Robust platelet activation leads to the generation of subpopulations characterized by differential expression of phosphatidylserine (PS). Prostacyclin (PGI2) modulates many aspects of platelet function, but its influence on platelet subpopulations is unknown.

Objectives and Methods

We used fluorescent flow cytometry coupled to multidimensional fast Fourier transform‐accelerated interpolation‐based t‐stochastic neighborhood embedding analysis to examine the influence of PGI2 on platelet subpopulations.

Results

Platelet activation (SFLLRN/CRP‐XL) in whole blood revealed three platelet subpopulations with unique combinations of fibrinogen (fb) binding and PS exposure. These subsets, PSlo/fbhi (68%), PShi/fblo (23%), and PShi/fbhi (8%), all expressed CD62P and partially shed CD42b. PGI2 significantly reduced fibrinogen binding and prevented the majority of PS exposure, but did not significantly reduce CD62P, CD154, or CD63 leading to the generation of four novel subpopulations, CD62Phi/PSlo/fblo (64%), CD62Phi/PSlo/fbhi (22%), CD62Phi/PShi/fblo (3%), and CD62Plo/PSlo/fblo (12%). Mechanistically this was linked to PGI2‐mediated inhibition of mitochondrial depolarization upstream of PS exposure. Combining phosphoflow with surface staining, we showed that PGI2‐treated platelets were characterized by both elevated vasodilator‐stimulated phosphoprotein phosphorylation and CD62P. The resistance to cyclic AMP signaling was also observed for CD154 and CD63 expression.
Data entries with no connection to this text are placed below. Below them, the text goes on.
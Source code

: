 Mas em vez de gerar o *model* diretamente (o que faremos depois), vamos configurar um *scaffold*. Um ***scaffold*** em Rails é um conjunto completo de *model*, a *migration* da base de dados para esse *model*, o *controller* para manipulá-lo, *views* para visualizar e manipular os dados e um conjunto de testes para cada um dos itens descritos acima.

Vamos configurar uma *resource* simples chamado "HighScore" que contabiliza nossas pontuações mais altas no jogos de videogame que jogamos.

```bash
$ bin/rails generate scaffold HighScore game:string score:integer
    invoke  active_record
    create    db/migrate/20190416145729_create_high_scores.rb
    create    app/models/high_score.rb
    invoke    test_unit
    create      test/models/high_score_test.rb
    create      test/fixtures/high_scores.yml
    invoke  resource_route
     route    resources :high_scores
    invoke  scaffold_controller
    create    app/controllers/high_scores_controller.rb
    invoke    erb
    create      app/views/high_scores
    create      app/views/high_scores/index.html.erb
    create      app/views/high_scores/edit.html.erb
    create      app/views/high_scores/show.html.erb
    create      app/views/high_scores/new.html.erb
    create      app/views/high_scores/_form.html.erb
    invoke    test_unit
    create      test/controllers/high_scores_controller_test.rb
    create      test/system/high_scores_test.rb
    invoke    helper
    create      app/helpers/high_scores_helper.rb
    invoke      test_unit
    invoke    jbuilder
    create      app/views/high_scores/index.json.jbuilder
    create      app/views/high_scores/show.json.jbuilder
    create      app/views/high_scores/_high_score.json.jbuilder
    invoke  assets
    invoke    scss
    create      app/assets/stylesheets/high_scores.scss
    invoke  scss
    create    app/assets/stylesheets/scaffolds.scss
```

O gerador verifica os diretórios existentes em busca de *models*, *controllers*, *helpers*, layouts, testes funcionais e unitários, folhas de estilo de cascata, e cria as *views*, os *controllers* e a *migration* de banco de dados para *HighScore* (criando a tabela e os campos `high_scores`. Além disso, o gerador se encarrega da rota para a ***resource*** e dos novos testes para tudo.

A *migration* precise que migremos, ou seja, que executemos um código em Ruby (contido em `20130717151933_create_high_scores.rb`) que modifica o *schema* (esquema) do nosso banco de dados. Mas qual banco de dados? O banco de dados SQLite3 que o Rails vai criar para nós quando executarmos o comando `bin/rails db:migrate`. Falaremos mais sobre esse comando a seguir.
Consistent with the functional role of CD62P, exposure of blood to PGI2 failed to prevent SFLLRN/CRP‐XL‐induced platelet‐monocyte aggregation despite reducing markers of hemostatic function.

Conclusion

The combination of multicolor flow cytometry assays with unbiased computational tools has identified novel platelet subpopulations that suggest differential regulation of platelet functions by PGI2. Development of this approach with increased surface and intracellular markers will allow the identification of rare platelet subtypes and novel biomarkers.